*** DATASET RECORDS Section Begins ***

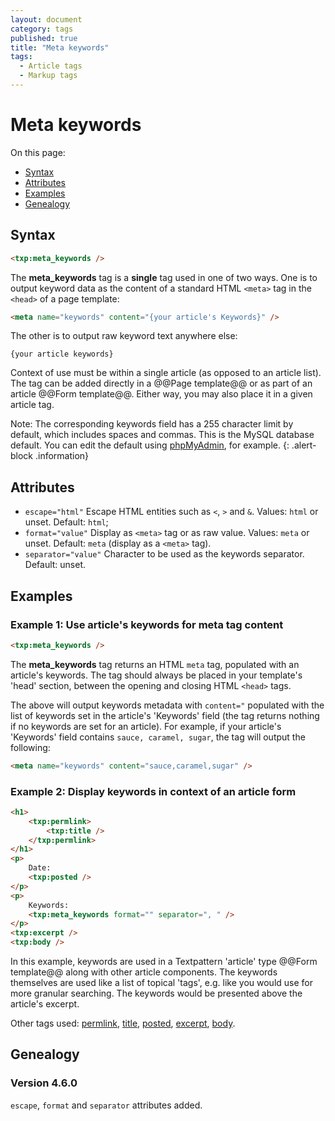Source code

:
 ```yaml
---
layout: document
category: tags
published: true
title: "Meta keywords"
tags:
  - Article tags
  - Markup tags
---
```


# Meta keywords

On this page:

* [Syntax](#user-content-syntax)
* [Attributes](#user-content-attributes)
* [Examples](#user-content-examples)
* [Genealogy](#user-content-genealogy)

## Syntax

```html
<txp:meta_keywords />
```

The **meta_keywords** tag is a __single__ tag used in one of two ways. One is to output keyword data as the content of a standard HTML `<meta>` tag in the `<head>` of a page template:

```html
<meta name="keywords" content="{your article's Keywords}" />
```

The other is to output raw keyword text anywhere else:

```
{your article keywords}
```

Context of use must be within a single article (as opposed to an article list). The tag can be added directly in a @@Page template@@ or as part of an article @@Form template@@. Either way, you may also place it in a given article tag.

Note: The corresponding keywords field has a 255 character limit by default, which includes spaces and commas. This is the MySQL database default. You can edit the default using [phpMyAdmin](http://www.phpmyadmin.net), for example.
{: .alert-block .information}

## Attributes

* `escape="html"`
Escape HTML entities such as `<`, `>` and `&`.
Values: `html` or unset.
Default: `html`;
* `format="value"`
Display as `<meta>` tag or as raw value.
Values: `meta` or unset.
Default: `meta` (display as a `<meta>` tag).
* `separator="value"`
Character to be used as the keywords separator.
Default: unset.

## Examples

### Example 1: Use article's keywords for meta tag content

```html
<txp:meta_keywords />
```

The **meta_keywords** tag returns an HTML `meta` tag, populated with an article's keywords. The tag should always be placed in your template's 'head' section, between the opening and closing HTML `<head>` tags.

The above will output keywords metadata with `content="` populated with the list of keywords set in the article's 'Keywords' field (the tag returns nothing if no keywords are set for an article). For example, if your article's 'Keywords' field contains `sauce, caramel, sugar`, the tag will output the following:

```html
<meta name="keywords" content="sauce,caramel,sugar" />
```

### Example 2: Display keywords in context of an article form

```html
<h1>
    <txp:permlink>
        <txp:title />
    </txp:permlink>
</h1>
<p>
    Date:
    <txp:posted />
</p>
<p>
    Keywords:
    <txp:meta_keywords format="" separator=", " />
</p>
<txp:excerpt />
<txp:body />
```

In this example, keywords are used in a Textpattern 'article' type @@Form template@@ along with other article components. The keywords themselves are used like a list of topical 'tags', e.g. like you would use for more granular searching. The keywords would be presented above the article's excerpt.

Other tags used: [permlink](permlink), [title](title), [posted](posted), [excerpt](excerpt), [body](body).

## Genealogy

### Version 4.6.0

`escape`, `format` and `separator` attributes added.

*** DATASET RECORDS Section Ends ***

◆ AIM OF THE TASK ◆
All lines from the one that holds "### Example 1: Use" to the end of the entries above must be transcribed exactly, both ends included, and no others.

◆ EXERCISE ANSWER ◆
### Example 1: Use article's keywords for meta tag content

```html
<txp:meta_keywords />
```

The **meta_keywords** tag returns an HTML `meta` tag, populated with an article's keywords. The tag should always be placed in your template's 'head' section, between the opening and closing HTML `<head>` tags.

The above will output keywords metadata with `content="` populated with the list of keywords set in the article's 'Keywords' field (the tag returns nothing if no keywords are set for an article). For example, if your article's 'Keywords' field contains `sauce, caramel, sugar`, the tag will output the following:

```html
<meta name="keywords" content="sauce,caramel,sugar" />
```

### Example 2: Display keywords in context of an article form

```html
<h1>
    <txp:permlink>
        <txp:title />
    </txp:permlink>
</h1>
<p>
    Date:
    <txp:posted />
</p>
<p>
    Keywords:
    <txp:meta_keywords format="" separator=", " />
</p>
<txp:excerpt />
<txp:body />
```

In this example, keywords are used in a Textpattern 'article' type @@Form template@@ along with other article components. The keywords themselves are used like a list of topical 'tags', e.g. like you would use for more granular searching. The keywords would be presented above the article's excerpt.

Other tags used: [permlink](permlink), [title](title), [posted](posted), [excerpt](excerpt), [body](body).

## Genealogy

### Version 4.6.0

`escape`, `format` and `separator` attributes added.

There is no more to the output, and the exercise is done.